Mekanisme tersebut didukung oleh alat solar heat receiver yang dilengkapi dengan vacuum yang berfungsi untuk mengurangi perpindahan panas dari bagian solar heat receiver yang panas ke bagian luar.
“Selain itu, teknologi ini memiliki kemampuan untuk berotasi pada satu sumbu dan mampu bekerja secara pasif sehingga dapat meningkatkan efisiensi dari penggunaan panel surya,” kata Evan.
Adapun, Jonathan Tjioe, yang juga anggota tim, menambahkan, fluida kerja yang digunakan pada alat SMART adalah aseton. Cairan aseton yang terdapat dalam sistem yang dialirkan melalui batang stainless steel yang diletakkan di dalam insulated tube yang tersambung hingga ke dalam gas chamber.
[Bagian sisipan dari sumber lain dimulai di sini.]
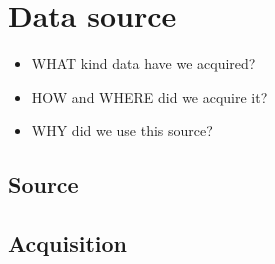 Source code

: \section{Data source}
\begin{itemize}
\item WHAT kind data have we acquired?
\item HOW and WHERE did we acquire it?
\item WHY did we use this source?
\end{itemize}

\subsection{Source}

\subsection{Acquisition} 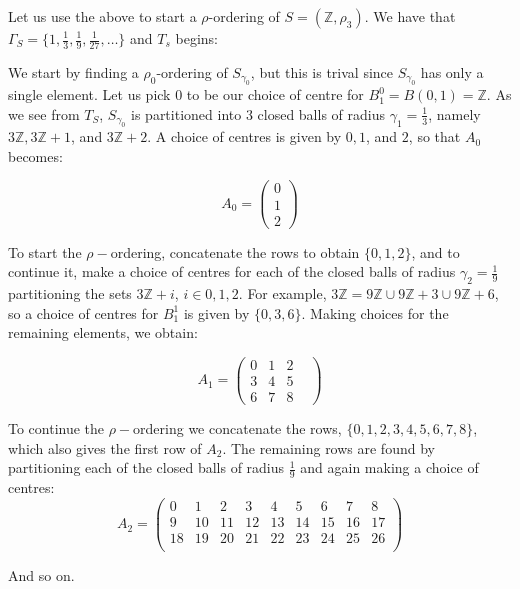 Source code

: \begin{example}
Let us use the above to start a $\rho$-ordering of $S=(\mathbb{Z}, \rho_3)$. We have that $\Gamma_S=\{1, \frac{1}{3},\frac{1}{9},\frac{1}{27},\ldots \}$ and $T_s$ begins:

\begin{center}
\end{center}




We start by finding a $\rho_0$-ordering of $S_{\gamma_0}$, but this is trival since $S_{\gamma_0}$ has only a single element. Let us pick $0$ to be our choice of centre for $B^0_1=B(0,1)=\mathbb{Z}$. As we see from $T_S$, $S_{\gamma_0}$ is partitioned into $3$ closed balls of radius $\gamma_1=\frac{1}{3}$, namely $3\mathbb{Z}, 3\mathbb{Z}+1$, and $3\mathbb{Z}+2$. A choice of centres is given by $0,1$, and $2$, so that $A_0$ becomes:

\[A_0=
 \begin{pmatrix}
0 \\
1  \\
2 
\end{pmatrix}
\]


To start the $\rho-$ordering, concatenate the rows to obtain $\{0,1,2\}$, and to continue it, make a choice of centres for each of the closed balls of radius $\gamma_2=\frac{1}{9}$ partitioning the sets $3\mathbb{Z}+i$, $i \in 0,1,2$. For example, $3\mathbb{Z} =  9\mathbb{Z} \cup 9\mathbb{Z}+3 \cup 9\mathbb{Z}+6$, so a choice of centres for $B^1_1$ is given by $\{0,3,6\}$. Making choices for the remaining elements, we obtain: 

\[A_1=
 \begin{pmatrix}
0 & 1 &  2 & \\
3 & 4 &  5 & \\
6 & 7 &  8 &
\end{pmatrix}
\]

To continue the $\rho-$ordering we concatenate the rows, $\{0,1,2,3,4,5,6,7,8\}$, which also gives the first row of $A_2$. The remaining rows are found by partitioning each of the closed balls of radius $\frac{1}{9}$ and again making a choice of centres:
\[A_2=
 \begin{pmatrix}
0 & 1 &  2 & 3 & 4 & 5 & 6 & 7 & 8 \\
9 & 10 &  11 & 12 & 13 & 14 & 15 & 16 & 17 \\
18 & 19 &  20 & 21 & 22 & 23 & 24 & 25 & 26 \\
\end{pmatrix}
\]

And so on. 
\end{example}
Alasan pemilihan aseton sebagai fluida kerja SMART dikarenakan tergolong sebagai senyawa yang mudah ditemukan, memiliki harga yang murah, serta titik didih yang dapat dicapai dari hasil pemanasan oleh sinar matahari.
Ide SMART berawal dari permasalahan di mana pengguna panel surya hanya dapat menikmati sekitar 18–20 persen efisiensi dari panel yang bersifat tetap (fix). Selain itu, biaya dari pelacak energi surya yang bersifat elektrik tergolong mahal, yakni $650/kWp.
Oleh karena itu, inovasi SMART hadir dengan basis sitem kontrol fluida mekanik, yang mampu mengoptimalkan kinerja dari panel surya. Hal ini turut berkontribusi dalam upaya Indonesia untuk mengurangi polusi udara demi memperpanjang umur bumi.
Saat ini, prototipe SMART telah 100 persen selesai dibangun dan sudah diuji coba untuk membandingkan kinerjanya dengan teknologi terdahulu. Uji coba prototipe dilakukan di Fakultas Teknik Universitas Indonesia untuk memperoleh data temperatur internal pada posisi timur dan barat serta kemiringan dari panel surya. Data ini bermanfaat untuk memvalidasi kesesuaian teori dengan hasil data lapangan dari alat SMART.
Selain Angelina, Evan, dan Jonathan, anggota tim pengembangan inovasi dari Fakultas Teknik Universitas Indonesia lainnya adalah Jason Jimmy Palenewen dan Juan Khosashi. Pembimbing tim inovasi ini adalah Dr. Kenny Lischer, S.T., M.T. dari Departemen Teknik Kimia UI.